WORK TO COMPLETE — Print the records below from the first line through the line containing "scale settings there.", both included, word for word.

Extracted records —
☆ ☆ ☆ ☆ ☆ ☆ ☆

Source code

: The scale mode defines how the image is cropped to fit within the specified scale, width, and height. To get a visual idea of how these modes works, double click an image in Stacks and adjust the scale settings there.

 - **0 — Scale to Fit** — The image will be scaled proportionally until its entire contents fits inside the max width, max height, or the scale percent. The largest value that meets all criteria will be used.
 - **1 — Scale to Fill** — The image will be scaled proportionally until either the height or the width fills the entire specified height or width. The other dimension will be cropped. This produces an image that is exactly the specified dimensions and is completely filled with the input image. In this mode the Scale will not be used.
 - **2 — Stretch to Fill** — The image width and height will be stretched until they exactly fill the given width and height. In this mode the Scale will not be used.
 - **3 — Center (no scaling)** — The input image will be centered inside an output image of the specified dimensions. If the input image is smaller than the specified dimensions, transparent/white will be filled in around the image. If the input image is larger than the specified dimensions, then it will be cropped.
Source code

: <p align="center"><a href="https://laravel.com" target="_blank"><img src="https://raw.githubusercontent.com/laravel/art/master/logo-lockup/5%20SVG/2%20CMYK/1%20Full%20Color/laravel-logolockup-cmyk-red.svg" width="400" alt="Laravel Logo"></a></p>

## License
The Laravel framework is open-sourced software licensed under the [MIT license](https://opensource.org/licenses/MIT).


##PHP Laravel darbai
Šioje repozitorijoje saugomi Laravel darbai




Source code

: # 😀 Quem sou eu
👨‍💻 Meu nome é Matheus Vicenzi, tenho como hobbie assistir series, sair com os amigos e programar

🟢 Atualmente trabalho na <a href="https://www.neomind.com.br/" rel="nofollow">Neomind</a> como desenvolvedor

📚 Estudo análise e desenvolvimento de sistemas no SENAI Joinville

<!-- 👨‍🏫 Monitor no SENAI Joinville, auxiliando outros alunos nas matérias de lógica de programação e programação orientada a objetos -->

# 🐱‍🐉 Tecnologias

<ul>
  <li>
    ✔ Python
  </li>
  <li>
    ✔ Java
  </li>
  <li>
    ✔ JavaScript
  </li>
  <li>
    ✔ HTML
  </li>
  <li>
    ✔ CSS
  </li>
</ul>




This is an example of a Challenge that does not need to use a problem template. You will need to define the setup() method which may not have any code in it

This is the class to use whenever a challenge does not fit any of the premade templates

☆ ☆ ☆ ☆ ☆ ☆ ☆

EXERCISE ANSWER —
Source code

: The scale mode defines how the image is cropped to fit within the specified scale, width, and height. To get a visual idea of how these modes works, double click an image in Stacks and adjust the scale settings there.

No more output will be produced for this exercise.